**Prompt**. Pull every line with the word "prefix" out of the entries below.

[Stored data]
====================
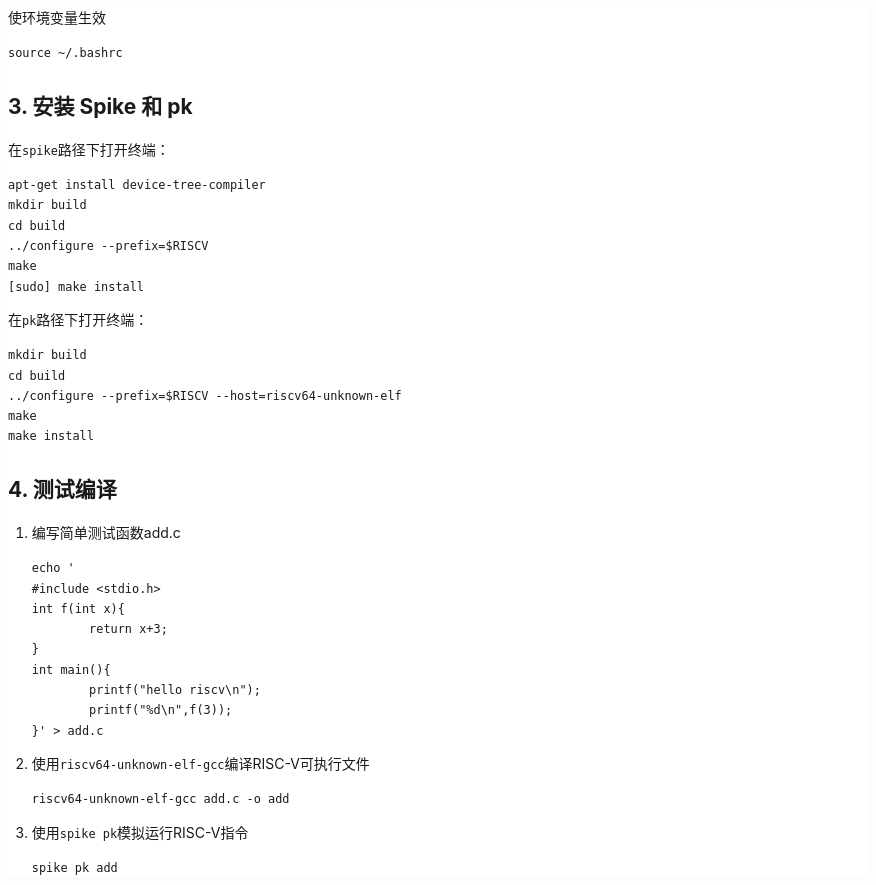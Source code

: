 使环境变量生效

```
source ~/.bashrc
```



## 3. 安装 Spike 和 pk

在`spike`路径下打开终端：

```
apt-get install device-tree-compiler
mkdir build
cd build
../configure --prefix=$RISCV
make
[sudo] make install
```

在`pk`路径下打开终端：

```
mkdir build
cd build
../configure --prefix=$RISCV --host=riscv64-unknown-elf
make
make install
```

## 4. 测试编译

1. 编写简单测试函数add.c

   ```
   echo '
   #include <stdio.h>
   int f(int x){
           return x+3;
   }
   int main(){
           printf("hello riscv\n");
           printf("%d\n",f(3));
   }' > add.c
   ```

2. 使用`riscv64-unknown-elf-gcc`编译RISC-V可执行文件

   ```
   riscv64-unknown-elf-gcc add.c -o add
   ```

3. 使用`spike pk`模拟运行RISC-V指令

   ```
   spike pk add
   ```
====================
**Your solution**.
../configure --prefix=$RISCV
../configure --prefix=$RISCV --host=riscv64-unknown-elf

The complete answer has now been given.